__Records shown__.
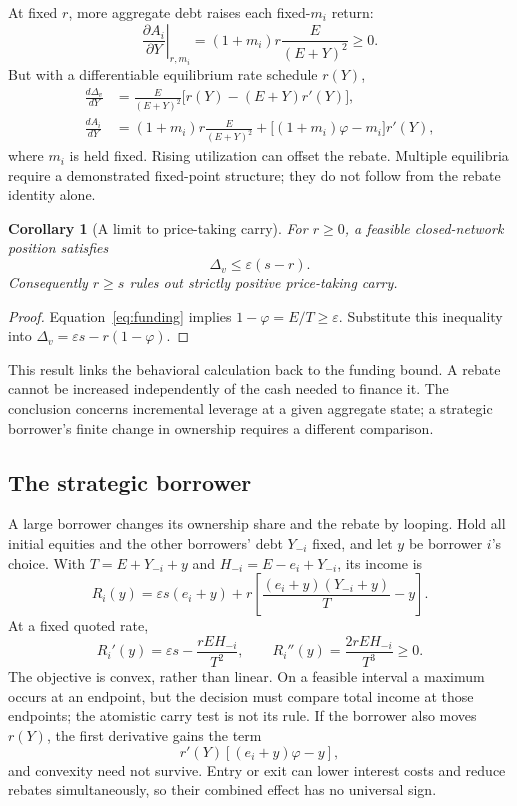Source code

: \documentclass[12pt,oneside]{article}
\newtheorem{corollary}[proposition]{Corollary}
\begin{document}
At fixed $r$, more aggregate debt raises each fixed-$m_i$ return:
\[
 \left.\frac{\partial A_i}{\partial Y}\right|_{r,m_i}
 =(1+m_i)r\frac{E}{(E+Y)^2}\geq0.
\]
But with a differentiable equilibrium rate schedule $r(Y)$,
\begin{align*}
 \frac{d\Delta_v}{dY}
 &=\frac{E}{(E+Y)^2}\bigl[r(Y)-(E+Y)r'(Y)\bigr],\\
 \frac{dA_i}{dY}
 &=(1+m_i)r\frac{E}{(E+Y)^2}
   +\bigl[(1+m_i)\varphi-m_i\bigr]r'(Y),
\end{align*}
where $m_i$ is held fixed. Rising utilization can offset the rebate.
Multiple equilibria require a demonstrated fixed-point structure;
they do not follow from the rebate identity alone.

\begin{corollary}[A limit to price-taking carry]
\label{cor:carry}
For $r\geq0$, a feasible closed-network position satisfies
\[
 \Delta_v\leq\varepsilon(s-r).
\]
Consequently $r\geq s$ rules out strictly positive price-taking carry.
\end{corollary}
\begin{proof}
Equation~\eqref{eq:funding} implies $1-\varphi=E/T\geq\varepsilon$.
Substitute this inequality into
$\Delta_v=\varepsilon s-r(1-\varphi)$.
\end{proof}
This result links the behavioral calculation back to the funding
bound. A rebate cannot be increased independently of the cash needed
to finance it. The conclusion concerns incremental leverage at a given
aggregate state; a strategic borrower's finite change in ownership
requires a different comparison.

\subsection{The strategic borrower}
A large borrower changes its ownership share and the rebate by looping.
Hold all initial equities and the other borrowers' debt $Y_{-i}$ fixed,
and let $y$ be borrower $i$'s choice. With
$T=E+Y_{-i}+y$ and $H_{-i}=E-e_i+Y_{-i}$, its income is
\[
 R_i(y)=\varepsilon s(e_i+y)
       +r\left[\frac{(e_i+y)(Y_{-i}+y)}{T}-y\right].
\]
At a fixed quoted rate,
\[
 R_i'(y)=\varepsilon s-\frac{rEH_{-i}}{T^2},\qquad
 R_i''(y)=\frac{2rEH_{-i}}{T^3}\geq0.
\]
The objective is convex, rather than linear. On a feasible interval a
maximum occurs at an endpoint, but the decision must compare total
income at those endpoints; the atomistic carry test is not its rule.
If the borrower also moves $r(Y)$, the first derivative gains the term
\[
 r'(Y)\left[(e_i+y)\varphi-y\right],
\]
and convexity need not survive. Entry or exit can lower interest costs
and reduce rebates simultaneously, so their combined effect has no
universal sign.
\end{document}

__Task prompt__. Every line of the records must come back unchanged, except that pictures are dropped.

__Answer to the exercise__.
Source code

: \documentclass[12pt,oneside]{article}
\newtheorem{corollary}[proposition]{Corollary}
\begin{document}
At fixed $r$, more aggregate debt raises each fixed-$m_i$ return:
\[
 \left.\frac{\partial A_i}{\partial Y}\right|_{r,m_i}
 =(1+m_i)r\frac{E}{(E+Y)^2}\geq0.
\]
But with a differentiable equilibrium rate schedule $r(Y)$,
\begin{align*}
 \frac{d\Delta_v}{dY}
 &=\frac{E}{(E+Y)^2}\bigl[r(Y)-(E+Y)r'(Y)\bigr],\\
 \frac{dA_i}{dY}
 &=(1+m_i)r\frac{E}{(E+Y)^2}
   +\bigl[(1+m_i)\varphi-m_i\bigr]r'(Y),
\end{align*}
where $m_i$ is held fixed. Rising utilization can offset the rebate.
Multiple equilibria require a demonstrated fixed-point structure;
they do not follow from the rebate identity alone.

\begin{corollary}[A limit to price-taking carry]
\label{cor:carry}
For $r\geq0$, a feasible closed-network position satisfies
\[
 \Delta_v\leq\varepsilon(s-r).
\]
Consequently $r\geq s$ rules out strictly positive price-taking carry.
\end{corollary}
\begin{proof}
Equation~\eqref{eq:funding} implies $1-\varphi=E/T\geq\varepsilon$.
Substitute this inequality into
$\Delta_v=\varepsilon s-r(1-\varphi)$.
\end{proof}
This result links the behavioral calculation back to the funding
bound. A rebate cannot be increased independently of the cash needed
to finance it. The conclusion concerns incremental leverage at a given
aggregate state; a strategic borrower's finite change in ownership
requires a different comparison.

\subsection{The strategic borrower}
A large borrower changes its ownership share and the rebate by looping.
Hold all initial equities and the other borrowers' debt $Y_{-i}$ fixed,
and let $y$ be borrower $i$'s choice. With
$T=E+Y_{-i}+y$ and $H_{-i}=E-e_i+Y_{-i}$, its income is
\[
 R_i(y)=\varepsilon s(e_i+y)
       +r\left[\frac{(e_i+y)(Y_{-i}+y)}{T}-y\right].
\]
At a fixed quoted rate,
\[
 R_i'(y)=\varepsilon s-\frac{rEH_{-i}}{T^2},\qquad
 R_i''(y)=\frac{2rEH_{-i}}{T^3}\geq0.
\]
The objective is convex, rather than linear. On a feasible interval a
maximum occurs at an endpoint, but the decision must compare total
income at those endpoints; the atomistic carry test is not its rule.
If the borrower also moves $r(Y)$, the first derivative gains the term
\[
 r'(Y)\left[(e_i+y)\varphi-y\right],
\]
and convexity need not survive. Entry or exit can lower interest costs
and reduce rebates simultaneously, so their combined effect has no
universal sign.
\end{document}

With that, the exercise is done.